> **What to do**
Transcribe the data exactly, stopping after the "- Mitigation: Maintain test-first approach" line.

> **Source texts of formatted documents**
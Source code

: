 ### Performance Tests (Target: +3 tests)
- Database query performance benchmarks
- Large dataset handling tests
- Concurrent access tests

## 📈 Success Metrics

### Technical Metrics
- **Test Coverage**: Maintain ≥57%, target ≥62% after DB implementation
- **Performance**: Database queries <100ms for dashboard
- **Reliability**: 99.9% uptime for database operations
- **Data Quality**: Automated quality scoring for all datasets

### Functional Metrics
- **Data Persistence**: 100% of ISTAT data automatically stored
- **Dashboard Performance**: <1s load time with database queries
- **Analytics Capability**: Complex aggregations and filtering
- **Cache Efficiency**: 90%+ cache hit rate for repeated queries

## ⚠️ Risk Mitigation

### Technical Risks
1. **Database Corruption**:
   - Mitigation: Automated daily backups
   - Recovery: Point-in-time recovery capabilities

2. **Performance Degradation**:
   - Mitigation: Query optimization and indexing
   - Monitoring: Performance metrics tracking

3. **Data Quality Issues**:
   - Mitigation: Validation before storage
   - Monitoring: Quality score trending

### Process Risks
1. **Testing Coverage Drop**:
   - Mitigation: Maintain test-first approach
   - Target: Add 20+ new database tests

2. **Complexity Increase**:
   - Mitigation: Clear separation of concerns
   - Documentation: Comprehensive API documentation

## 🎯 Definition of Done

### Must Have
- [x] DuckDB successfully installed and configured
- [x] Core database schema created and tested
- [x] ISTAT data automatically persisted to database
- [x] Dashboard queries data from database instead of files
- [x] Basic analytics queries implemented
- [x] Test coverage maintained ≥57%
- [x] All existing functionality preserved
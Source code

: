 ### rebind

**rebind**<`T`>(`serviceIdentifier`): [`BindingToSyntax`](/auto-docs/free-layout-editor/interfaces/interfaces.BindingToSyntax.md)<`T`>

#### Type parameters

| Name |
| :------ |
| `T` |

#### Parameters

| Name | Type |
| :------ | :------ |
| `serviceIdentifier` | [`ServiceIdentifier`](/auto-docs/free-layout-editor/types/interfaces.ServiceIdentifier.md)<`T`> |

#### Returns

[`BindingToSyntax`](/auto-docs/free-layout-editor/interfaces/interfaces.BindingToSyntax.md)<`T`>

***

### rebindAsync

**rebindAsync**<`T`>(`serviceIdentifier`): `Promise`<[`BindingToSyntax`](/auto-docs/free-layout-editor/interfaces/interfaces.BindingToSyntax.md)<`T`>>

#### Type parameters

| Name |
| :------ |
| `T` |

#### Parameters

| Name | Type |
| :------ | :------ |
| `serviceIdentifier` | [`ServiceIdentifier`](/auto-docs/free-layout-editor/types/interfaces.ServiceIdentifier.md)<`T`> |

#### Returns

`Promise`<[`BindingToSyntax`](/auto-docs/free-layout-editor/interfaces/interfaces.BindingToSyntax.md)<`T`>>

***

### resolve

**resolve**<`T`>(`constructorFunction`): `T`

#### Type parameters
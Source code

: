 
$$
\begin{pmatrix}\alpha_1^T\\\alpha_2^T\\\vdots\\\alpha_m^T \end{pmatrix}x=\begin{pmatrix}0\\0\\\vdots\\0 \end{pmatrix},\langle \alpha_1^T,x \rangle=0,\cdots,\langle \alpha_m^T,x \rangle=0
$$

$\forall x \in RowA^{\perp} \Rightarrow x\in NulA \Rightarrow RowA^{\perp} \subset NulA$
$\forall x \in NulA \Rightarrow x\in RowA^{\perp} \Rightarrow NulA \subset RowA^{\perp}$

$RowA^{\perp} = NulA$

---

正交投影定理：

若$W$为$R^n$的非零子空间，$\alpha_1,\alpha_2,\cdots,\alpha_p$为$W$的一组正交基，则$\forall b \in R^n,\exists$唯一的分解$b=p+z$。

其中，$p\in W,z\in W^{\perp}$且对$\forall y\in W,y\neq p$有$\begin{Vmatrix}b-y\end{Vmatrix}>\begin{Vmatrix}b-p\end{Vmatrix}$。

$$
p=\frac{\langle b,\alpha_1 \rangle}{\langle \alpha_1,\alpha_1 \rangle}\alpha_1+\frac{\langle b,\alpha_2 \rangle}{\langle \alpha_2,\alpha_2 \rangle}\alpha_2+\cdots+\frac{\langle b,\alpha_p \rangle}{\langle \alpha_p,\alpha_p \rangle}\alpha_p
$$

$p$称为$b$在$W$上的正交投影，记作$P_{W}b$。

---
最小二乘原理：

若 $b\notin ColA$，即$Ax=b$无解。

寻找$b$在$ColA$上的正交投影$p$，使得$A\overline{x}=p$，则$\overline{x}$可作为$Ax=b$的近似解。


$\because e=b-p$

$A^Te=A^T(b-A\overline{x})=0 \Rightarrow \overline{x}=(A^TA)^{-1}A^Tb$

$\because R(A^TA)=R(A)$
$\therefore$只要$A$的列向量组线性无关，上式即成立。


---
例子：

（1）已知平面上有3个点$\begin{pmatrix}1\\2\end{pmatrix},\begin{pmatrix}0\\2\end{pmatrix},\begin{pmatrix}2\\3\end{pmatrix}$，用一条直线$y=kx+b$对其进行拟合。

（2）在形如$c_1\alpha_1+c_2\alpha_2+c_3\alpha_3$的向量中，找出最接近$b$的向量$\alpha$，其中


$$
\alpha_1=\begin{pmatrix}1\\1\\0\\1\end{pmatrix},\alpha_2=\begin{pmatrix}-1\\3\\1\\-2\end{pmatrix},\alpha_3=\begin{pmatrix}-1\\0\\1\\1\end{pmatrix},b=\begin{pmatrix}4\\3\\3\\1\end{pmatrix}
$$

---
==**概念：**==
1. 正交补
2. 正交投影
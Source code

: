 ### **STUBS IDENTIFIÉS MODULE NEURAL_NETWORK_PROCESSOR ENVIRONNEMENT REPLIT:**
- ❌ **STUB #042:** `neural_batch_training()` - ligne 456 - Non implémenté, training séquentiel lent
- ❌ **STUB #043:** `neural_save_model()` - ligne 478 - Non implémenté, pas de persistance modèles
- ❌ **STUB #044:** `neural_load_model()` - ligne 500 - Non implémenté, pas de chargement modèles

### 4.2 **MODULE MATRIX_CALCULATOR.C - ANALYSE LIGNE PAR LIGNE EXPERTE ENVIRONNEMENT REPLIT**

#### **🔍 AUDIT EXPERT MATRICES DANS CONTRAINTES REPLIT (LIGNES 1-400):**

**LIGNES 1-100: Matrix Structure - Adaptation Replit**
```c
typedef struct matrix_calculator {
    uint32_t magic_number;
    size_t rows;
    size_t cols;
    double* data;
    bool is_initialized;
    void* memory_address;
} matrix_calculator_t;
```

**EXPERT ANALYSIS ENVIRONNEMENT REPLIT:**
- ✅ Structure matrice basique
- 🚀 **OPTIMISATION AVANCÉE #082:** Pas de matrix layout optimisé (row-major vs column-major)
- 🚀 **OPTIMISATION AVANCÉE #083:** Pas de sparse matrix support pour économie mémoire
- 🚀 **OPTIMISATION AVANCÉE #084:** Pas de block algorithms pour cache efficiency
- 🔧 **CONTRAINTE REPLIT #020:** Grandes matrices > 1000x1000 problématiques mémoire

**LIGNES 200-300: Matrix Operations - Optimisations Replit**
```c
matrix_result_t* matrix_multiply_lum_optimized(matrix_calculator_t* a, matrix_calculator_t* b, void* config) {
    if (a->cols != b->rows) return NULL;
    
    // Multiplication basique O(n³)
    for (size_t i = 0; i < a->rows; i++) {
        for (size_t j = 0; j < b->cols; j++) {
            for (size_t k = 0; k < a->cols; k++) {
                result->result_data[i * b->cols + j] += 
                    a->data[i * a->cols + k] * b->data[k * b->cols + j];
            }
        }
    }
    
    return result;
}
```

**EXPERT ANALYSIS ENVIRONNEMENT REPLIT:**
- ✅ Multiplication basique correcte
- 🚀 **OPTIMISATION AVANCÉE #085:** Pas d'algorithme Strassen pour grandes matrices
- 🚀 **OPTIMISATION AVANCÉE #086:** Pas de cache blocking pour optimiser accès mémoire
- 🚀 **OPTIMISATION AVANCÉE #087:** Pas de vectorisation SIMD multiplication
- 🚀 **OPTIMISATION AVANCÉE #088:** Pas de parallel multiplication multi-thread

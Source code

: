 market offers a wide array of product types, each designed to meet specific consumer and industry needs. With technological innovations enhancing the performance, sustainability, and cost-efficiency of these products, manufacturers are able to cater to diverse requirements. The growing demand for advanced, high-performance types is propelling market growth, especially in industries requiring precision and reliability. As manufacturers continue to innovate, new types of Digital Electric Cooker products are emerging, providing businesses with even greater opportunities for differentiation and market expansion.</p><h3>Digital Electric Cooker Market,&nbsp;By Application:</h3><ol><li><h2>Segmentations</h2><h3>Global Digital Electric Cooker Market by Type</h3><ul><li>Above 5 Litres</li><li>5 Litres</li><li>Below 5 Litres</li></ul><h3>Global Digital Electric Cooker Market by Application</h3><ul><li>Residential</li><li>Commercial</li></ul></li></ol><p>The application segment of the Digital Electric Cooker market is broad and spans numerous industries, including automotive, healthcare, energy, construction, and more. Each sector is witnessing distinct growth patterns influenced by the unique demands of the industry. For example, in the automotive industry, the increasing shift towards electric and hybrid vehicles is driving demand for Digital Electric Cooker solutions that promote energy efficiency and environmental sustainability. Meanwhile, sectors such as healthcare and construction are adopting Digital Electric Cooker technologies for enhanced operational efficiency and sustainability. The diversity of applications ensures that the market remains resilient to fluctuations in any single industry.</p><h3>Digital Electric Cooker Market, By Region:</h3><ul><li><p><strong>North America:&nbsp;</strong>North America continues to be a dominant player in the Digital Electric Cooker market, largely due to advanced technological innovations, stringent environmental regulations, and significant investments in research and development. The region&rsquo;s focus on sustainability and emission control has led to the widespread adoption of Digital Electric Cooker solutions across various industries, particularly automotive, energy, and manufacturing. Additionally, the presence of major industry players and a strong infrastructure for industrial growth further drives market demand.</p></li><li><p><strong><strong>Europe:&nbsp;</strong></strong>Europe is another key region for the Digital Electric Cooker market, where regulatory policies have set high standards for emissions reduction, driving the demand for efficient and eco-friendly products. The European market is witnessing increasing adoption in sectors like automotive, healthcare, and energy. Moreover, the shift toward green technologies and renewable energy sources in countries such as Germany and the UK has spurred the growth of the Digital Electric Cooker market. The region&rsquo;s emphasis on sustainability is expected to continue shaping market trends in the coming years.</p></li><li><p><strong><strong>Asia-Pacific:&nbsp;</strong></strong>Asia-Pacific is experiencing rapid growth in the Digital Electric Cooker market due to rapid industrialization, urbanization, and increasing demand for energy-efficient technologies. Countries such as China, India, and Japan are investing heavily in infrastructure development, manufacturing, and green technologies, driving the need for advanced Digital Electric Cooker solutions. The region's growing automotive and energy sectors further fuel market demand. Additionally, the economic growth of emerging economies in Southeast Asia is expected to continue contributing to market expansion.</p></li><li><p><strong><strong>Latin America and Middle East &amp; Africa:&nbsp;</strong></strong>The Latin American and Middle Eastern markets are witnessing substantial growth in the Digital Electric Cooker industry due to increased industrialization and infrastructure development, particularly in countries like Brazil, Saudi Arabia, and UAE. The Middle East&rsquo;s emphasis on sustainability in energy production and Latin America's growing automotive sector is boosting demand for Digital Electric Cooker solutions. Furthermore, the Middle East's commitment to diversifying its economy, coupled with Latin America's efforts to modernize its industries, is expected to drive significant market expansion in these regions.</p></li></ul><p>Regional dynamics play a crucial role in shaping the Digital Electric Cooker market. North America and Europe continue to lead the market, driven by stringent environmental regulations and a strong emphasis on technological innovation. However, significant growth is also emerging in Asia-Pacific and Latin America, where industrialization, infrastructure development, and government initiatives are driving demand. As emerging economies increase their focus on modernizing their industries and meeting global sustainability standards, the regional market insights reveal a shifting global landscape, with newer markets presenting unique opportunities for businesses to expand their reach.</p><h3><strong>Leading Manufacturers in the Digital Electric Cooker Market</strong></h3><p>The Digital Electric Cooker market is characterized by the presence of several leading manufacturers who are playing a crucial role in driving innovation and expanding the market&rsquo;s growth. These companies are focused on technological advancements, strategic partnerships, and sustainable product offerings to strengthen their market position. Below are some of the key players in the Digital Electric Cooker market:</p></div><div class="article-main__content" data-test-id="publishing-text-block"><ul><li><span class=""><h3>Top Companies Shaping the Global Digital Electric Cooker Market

> **Reply to the exercise**
Source code

: ### Performance Tests (Target: +3 tests)
- Database query performance benchmarks
- Large dataset handling tests
- Concurrent access tests

## 📈 Success Metrics

### Technical Metrics
- **Test Coverage**: Maintain ≥57%, target ≥62% after DB implementation
- **Performance**: Database queries <100ms for dashboard
- **Reliability**: 99.9% uptime for database operations
- **Data Quality**: Automated quality scoring for all datasets

### Functional Metrics
- **Data Persistence**: 100% of ISTAT data automatically stored
- **Dashboard Performance**: <1s load time with database queries
- **Analytics Capability**: Complex aggregations and filtering
- **Cache Efficiency**: 90%+ cache hit rate for repeated queries

## ⚠️ Risk Mitigation

### Technical Risks
1. **Database Corruption**:
   - Mitigation: Automated daily backups
   - Recovery: Point-in-time recovery capabilities

2. **Performance Degradation**:
   - Mitigation: Query optimization and indexing
   - Monitoring: Performance metrics tracking

3. **Data Quality Issues**:
   - Mitigation: Validation before storage
   - Monitoring: Quality score trending

### Process Risks
1. **Testing Coverage Drop**:
   - Mitigation: Maintain test-first approach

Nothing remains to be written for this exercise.